* **Your assignment**
Hand back all of the records exactly as they read.

Stored data entries:
---

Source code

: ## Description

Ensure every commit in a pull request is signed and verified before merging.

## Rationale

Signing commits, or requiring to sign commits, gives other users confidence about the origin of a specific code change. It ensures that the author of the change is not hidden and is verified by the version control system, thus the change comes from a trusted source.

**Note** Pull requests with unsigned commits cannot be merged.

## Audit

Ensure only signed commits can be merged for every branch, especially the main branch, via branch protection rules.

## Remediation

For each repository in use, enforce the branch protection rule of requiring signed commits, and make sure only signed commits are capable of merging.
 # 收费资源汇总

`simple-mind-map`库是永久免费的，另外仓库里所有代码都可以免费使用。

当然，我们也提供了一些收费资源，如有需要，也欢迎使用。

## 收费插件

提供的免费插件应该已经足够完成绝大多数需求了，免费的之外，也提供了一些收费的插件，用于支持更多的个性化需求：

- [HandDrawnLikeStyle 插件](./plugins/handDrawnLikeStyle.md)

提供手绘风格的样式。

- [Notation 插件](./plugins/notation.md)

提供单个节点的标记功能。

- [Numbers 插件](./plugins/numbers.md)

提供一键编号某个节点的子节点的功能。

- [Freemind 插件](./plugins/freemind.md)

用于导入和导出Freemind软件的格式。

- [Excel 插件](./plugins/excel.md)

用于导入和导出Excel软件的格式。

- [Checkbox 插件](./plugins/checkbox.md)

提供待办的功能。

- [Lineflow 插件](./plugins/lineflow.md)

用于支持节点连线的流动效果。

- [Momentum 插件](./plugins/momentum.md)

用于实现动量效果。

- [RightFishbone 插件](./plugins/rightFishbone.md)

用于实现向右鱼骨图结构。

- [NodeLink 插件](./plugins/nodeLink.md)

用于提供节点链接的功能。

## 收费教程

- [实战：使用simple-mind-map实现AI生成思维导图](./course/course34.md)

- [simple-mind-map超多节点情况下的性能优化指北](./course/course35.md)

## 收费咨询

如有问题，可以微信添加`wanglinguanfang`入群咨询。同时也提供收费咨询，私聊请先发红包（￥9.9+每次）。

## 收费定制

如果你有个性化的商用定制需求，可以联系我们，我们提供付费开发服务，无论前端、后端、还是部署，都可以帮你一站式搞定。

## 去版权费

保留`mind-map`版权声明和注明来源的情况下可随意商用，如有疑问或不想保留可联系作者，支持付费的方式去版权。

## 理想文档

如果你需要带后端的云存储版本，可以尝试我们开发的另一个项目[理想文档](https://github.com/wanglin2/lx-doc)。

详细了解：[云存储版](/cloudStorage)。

---

* **Completed exercise**
Source code

: ## Description

Ensure every commit in a pull request is signed and verified before merging.

## Rationale

Signing commits, or requiring to sign commits, gives other users confidence about the origin of a specific code change. It ensures that the author of the change is not hidden and is verified by the version control system, thus the change comes from a trusted source.

**Note** Pull requests with unsigned commits cannot be merged.

## Audit

Ensure only signed commits can be merged for every branch, especially the main branch, via branch protection rules.

## Remediation

For each repository in use, enforce the branch protection rule of requiring signed commits, and make sure only signed commits are capable of merging.
 # 收费资源汇总

`simple-mind-map`库是永久免费的，另外仓库里所有代码都可以免费使用。

当然，我们也提供了一些收费资源，如有需要，也欢迎使用。

## 收费插件

提供的免费插件应该已经足够完成绝大多数需求了，免费的之外，也提供了一些收费的插件，用于支持更多的个性化需求：

- [HandDrawnLikeStyle 插件](./plugins/handDrawnLikeStyle.md)

提供手绘风格的样式。

- [Notation 插件](./plugins/notation.md)

提供单个节点的标记功能。

- [Numbers 插件](./plugins/numbers.md)

提供一键编号某个节点的子节点的功能。

- [Freemind 插件](./plugins/freemind.md)

用于导入和导出Freemind软件的格式。

- [Excel 插件](./plugins/excel.md)

用于导入和导出Excel软件的格式。

- [Checkbox 插件](./plugins/checkbox.md)

提供待办的功能。

- [Lineflow 插件](./plugins/lineflow.md)

用于支持节点连线的流动效果。

- [Momentum 插件](./plugins/momentum.md)

用于实现动量效果。

- [RightFishbone 插件](./plugins/rightFishbone.md)

用于实现向右鱼骨图结构。

- [NodeLink 插件](./plugins/nodeLink.md)

用于提供节点链接的功能。

## 收费教程

- [实战：使用simple-mind-map实现AI生成思维导图](./course/course34.md)

- [simple-mind-map超多节点情况下的性能优化指北](./course/course35.md)

## 收费咨询

如有问题，可以微信添加`wanglinguanfang`入群咨询。同时也提供收费咨询，私聊请先发红包（￥9.9+每次）。

## 收费定制

如果你有个性化的商用定制需求，可以联系我们，我们提供付费开发服务，无论前端、后端、还是部署，都可以帮你一站式搞定。

## 去版权费

保留`mind-map`版权声明和注明来源的情况下可随意商用，如有疑问或不想保留可联系作者，支持付费的方式去版权。

## 理想文档

如果你需要带后端的云存储版本，可以尝试我们开发的另一个项目[理想文档](https://github.com/wanglin2/lx-doc)。

详细了解：[云存储版](/cloudStorage)。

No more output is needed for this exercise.